### Work instruction
Copy every line of the records below where the word "used" occurs.

### Collected data
········

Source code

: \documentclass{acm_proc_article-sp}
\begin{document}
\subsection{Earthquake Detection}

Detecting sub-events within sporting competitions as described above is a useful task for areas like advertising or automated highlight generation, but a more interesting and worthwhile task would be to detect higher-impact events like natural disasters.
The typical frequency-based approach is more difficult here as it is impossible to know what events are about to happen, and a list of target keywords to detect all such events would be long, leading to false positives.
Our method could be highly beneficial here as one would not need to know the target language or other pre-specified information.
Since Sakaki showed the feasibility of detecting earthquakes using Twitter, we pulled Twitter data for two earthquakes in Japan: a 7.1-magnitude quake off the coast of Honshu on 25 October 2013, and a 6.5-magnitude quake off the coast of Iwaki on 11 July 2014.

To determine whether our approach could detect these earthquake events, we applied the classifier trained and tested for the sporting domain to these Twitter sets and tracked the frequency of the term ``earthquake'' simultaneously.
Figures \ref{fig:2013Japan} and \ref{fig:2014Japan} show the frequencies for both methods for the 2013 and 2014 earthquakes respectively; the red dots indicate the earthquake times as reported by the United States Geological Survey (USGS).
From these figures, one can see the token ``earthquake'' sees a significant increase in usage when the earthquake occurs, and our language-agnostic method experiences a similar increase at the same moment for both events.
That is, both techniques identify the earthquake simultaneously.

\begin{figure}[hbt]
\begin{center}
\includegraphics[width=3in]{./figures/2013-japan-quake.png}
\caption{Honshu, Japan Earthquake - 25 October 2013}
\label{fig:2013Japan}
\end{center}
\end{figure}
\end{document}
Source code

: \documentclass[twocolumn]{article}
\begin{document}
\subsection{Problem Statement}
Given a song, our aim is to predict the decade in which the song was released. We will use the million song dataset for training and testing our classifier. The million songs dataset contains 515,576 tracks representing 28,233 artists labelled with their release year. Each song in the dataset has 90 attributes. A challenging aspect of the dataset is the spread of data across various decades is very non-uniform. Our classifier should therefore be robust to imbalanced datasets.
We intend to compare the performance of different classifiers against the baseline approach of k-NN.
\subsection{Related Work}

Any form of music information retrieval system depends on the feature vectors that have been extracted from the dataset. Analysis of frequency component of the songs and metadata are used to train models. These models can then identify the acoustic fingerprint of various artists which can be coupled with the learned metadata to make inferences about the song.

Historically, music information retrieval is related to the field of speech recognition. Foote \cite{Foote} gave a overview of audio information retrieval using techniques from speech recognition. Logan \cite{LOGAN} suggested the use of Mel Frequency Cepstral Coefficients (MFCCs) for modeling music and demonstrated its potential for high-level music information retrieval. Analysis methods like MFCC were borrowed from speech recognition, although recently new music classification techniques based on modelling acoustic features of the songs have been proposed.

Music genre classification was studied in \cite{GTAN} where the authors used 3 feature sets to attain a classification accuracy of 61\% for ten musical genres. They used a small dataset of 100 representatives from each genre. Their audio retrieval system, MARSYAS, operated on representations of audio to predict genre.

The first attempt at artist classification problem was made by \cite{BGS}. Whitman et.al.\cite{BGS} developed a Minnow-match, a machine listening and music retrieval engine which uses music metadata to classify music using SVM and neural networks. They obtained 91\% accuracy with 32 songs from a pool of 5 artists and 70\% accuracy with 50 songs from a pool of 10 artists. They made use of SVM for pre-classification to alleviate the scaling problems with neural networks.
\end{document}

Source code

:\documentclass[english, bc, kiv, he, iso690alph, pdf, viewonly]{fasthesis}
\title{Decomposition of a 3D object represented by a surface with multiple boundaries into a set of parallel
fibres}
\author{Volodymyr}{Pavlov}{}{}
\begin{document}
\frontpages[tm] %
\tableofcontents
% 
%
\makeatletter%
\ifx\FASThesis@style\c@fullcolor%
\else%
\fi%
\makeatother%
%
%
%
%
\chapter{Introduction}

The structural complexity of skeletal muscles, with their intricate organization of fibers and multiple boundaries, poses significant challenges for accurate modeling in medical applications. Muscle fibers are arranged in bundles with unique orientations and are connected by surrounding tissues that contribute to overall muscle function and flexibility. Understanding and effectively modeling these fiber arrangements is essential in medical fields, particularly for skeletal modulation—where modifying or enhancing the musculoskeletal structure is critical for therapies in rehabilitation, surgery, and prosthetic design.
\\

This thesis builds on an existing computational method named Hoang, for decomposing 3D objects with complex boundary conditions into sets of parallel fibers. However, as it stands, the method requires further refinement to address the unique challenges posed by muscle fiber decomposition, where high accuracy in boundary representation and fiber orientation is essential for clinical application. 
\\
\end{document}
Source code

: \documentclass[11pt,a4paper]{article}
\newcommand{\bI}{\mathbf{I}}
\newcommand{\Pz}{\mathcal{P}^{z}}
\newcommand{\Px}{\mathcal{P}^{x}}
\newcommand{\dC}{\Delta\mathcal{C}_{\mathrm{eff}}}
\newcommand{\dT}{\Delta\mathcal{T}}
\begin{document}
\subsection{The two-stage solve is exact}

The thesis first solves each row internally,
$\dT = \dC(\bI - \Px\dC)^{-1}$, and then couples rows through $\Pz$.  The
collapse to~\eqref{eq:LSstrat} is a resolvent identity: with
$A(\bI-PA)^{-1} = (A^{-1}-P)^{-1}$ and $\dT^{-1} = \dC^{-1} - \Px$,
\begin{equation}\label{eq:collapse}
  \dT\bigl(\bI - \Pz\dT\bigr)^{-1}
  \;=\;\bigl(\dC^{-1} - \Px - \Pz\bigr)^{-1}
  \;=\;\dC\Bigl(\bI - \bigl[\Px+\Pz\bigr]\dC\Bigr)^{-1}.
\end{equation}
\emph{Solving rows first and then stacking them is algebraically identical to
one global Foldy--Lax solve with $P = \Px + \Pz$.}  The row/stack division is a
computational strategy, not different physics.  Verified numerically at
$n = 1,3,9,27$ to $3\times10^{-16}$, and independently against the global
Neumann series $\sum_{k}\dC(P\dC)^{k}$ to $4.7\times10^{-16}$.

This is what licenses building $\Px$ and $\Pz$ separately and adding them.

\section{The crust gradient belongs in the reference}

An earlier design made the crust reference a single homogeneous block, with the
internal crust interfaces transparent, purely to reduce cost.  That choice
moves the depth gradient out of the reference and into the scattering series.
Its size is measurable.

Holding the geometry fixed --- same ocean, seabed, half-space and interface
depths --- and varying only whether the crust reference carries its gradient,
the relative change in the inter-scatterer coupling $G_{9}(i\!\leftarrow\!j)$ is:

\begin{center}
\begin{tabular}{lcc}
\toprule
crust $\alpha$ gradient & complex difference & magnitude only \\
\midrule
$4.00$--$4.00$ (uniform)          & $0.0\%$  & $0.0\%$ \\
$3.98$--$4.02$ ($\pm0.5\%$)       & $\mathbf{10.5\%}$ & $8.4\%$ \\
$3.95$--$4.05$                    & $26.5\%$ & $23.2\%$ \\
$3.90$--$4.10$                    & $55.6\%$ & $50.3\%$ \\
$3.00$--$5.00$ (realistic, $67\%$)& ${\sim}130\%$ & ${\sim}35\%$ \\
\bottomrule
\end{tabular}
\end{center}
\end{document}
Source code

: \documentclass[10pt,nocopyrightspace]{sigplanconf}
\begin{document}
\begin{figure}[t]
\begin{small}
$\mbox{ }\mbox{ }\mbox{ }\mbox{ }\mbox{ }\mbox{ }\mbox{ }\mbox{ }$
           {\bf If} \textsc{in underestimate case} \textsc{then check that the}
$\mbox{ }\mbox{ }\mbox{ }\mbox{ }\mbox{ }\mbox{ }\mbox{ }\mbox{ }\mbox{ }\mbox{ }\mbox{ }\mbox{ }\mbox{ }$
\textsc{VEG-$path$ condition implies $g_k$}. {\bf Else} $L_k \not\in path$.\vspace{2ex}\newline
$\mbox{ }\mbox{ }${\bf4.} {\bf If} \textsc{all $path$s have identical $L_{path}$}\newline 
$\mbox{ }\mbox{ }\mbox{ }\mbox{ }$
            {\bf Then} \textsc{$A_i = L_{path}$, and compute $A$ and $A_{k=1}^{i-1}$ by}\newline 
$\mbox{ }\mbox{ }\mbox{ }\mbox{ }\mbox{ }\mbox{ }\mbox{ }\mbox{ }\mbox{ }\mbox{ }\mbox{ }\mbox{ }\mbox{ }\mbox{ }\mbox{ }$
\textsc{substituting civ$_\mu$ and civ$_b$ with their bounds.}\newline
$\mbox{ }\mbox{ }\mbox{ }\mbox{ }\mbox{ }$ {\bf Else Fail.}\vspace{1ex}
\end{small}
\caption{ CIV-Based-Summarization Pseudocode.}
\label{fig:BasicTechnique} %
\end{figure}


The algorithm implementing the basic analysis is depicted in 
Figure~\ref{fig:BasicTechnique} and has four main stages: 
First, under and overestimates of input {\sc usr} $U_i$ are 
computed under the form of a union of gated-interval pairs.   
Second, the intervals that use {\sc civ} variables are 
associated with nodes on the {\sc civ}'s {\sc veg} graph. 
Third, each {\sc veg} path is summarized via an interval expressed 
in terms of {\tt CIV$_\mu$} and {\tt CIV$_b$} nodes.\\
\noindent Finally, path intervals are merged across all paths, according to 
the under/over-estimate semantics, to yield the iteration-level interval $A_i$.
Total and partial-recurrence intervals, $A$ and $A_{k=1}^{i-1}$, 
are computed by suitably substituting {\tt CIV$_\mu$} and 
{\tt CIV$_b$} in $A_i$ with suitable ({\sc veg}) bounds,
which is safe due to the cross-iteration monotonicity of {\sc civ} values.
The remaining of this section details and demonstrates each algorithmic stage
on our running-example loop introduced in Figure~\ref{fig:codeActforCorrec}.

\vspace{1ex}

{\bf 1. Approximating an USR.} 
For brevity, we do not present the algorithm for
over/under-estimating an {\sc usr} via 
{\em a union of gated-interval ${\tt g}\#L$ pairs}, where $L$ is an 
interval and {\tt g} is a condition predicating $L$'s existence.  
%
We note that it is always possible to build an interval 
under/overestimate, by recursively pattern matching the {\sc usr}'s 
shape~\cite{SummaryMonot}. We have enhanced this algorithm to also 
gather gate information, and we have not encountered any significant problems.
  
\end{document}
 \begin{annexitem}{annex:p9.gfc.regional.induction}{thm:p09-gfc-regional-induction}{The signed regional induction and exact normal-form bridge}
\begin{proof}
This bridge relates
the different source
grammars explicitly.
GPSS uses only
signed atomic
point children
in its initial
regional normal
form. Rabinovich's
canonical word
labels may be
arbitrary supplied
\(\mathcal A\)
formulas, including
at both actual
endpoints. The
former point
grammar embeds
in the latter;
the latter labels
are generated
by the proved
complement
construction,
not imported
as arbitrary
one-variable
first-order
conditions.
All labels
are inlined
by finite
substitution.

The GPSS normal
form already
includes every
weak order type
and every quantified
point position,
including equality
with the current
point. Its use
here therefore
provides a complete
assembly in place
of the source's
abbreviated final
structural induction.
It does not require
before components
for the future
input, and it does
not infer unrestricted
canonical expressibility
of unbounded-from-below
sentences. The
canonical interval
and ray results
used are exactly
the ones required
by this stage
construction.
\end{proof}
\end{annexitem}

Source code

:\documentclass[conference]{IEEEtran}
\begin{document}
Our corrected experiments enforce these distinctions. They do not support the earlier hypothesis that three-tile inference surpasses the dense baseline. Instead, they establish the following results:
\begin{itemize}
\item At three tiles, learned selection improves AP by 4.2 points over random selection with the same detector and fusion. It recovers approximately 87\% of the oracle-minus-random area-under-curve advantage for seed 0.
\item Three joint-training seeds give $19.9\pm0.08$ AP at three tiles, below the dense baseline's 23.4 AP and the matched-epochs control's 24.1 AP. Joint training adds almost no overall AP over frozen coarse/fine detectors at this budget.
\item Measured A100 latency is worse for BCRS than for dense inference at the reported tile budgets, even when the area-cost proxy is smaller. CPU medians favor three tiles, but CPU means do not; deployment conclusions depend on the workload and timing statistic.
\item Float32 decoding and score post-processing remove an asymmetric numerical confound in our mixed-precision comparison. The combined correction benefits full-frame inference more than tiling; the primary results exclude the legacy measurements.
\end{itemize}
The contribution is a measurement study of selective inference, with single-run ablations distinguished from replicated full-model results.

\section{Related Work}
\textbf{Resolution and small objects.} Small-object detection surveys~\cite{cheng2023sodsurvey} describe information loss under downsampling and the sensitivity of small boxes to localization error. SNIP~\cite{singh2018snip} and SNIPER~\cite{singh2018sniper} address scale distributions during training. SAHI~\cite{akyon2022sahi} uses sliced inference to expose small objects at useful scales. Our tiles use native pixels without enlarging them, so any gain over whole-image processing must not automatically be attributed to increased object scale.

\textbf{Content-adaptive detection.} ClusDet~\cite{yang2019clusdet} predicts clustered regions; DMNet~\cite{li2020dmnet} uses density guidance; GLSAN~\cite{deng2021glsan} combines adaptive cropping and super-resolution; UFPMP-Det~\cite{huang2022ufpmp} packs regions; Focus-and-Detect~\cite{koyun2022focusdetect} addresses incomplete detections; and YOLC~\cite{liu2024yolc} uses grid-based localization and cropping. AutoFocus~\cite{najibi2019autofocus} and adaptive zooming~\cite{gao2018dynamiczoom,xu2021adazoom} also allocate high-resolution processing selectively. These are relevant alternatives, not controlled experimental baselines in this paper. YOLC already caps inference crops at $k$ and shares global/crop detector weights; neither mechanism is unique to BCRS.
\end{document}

········

### Result of the task
Any form of music information retrieval system depends on the feature vectors that have been extracted from the dataset. Analysis of frequency component of the songs and metadata are used to train models. These models can then identify the acoustic fingerprint of various artists which can be coupled with the learned metadata to make inferences about the song.
Music genre classification was studied in \cite{GTAN} where the authors used 3 feature sets to attain a classification accuracy of 61\% for ten musical genres. They used a small dataset of 100 representatives from each genre. Their audio retrieval system, MARSYAS, operated on representations of audio to predict genre.
used are exactly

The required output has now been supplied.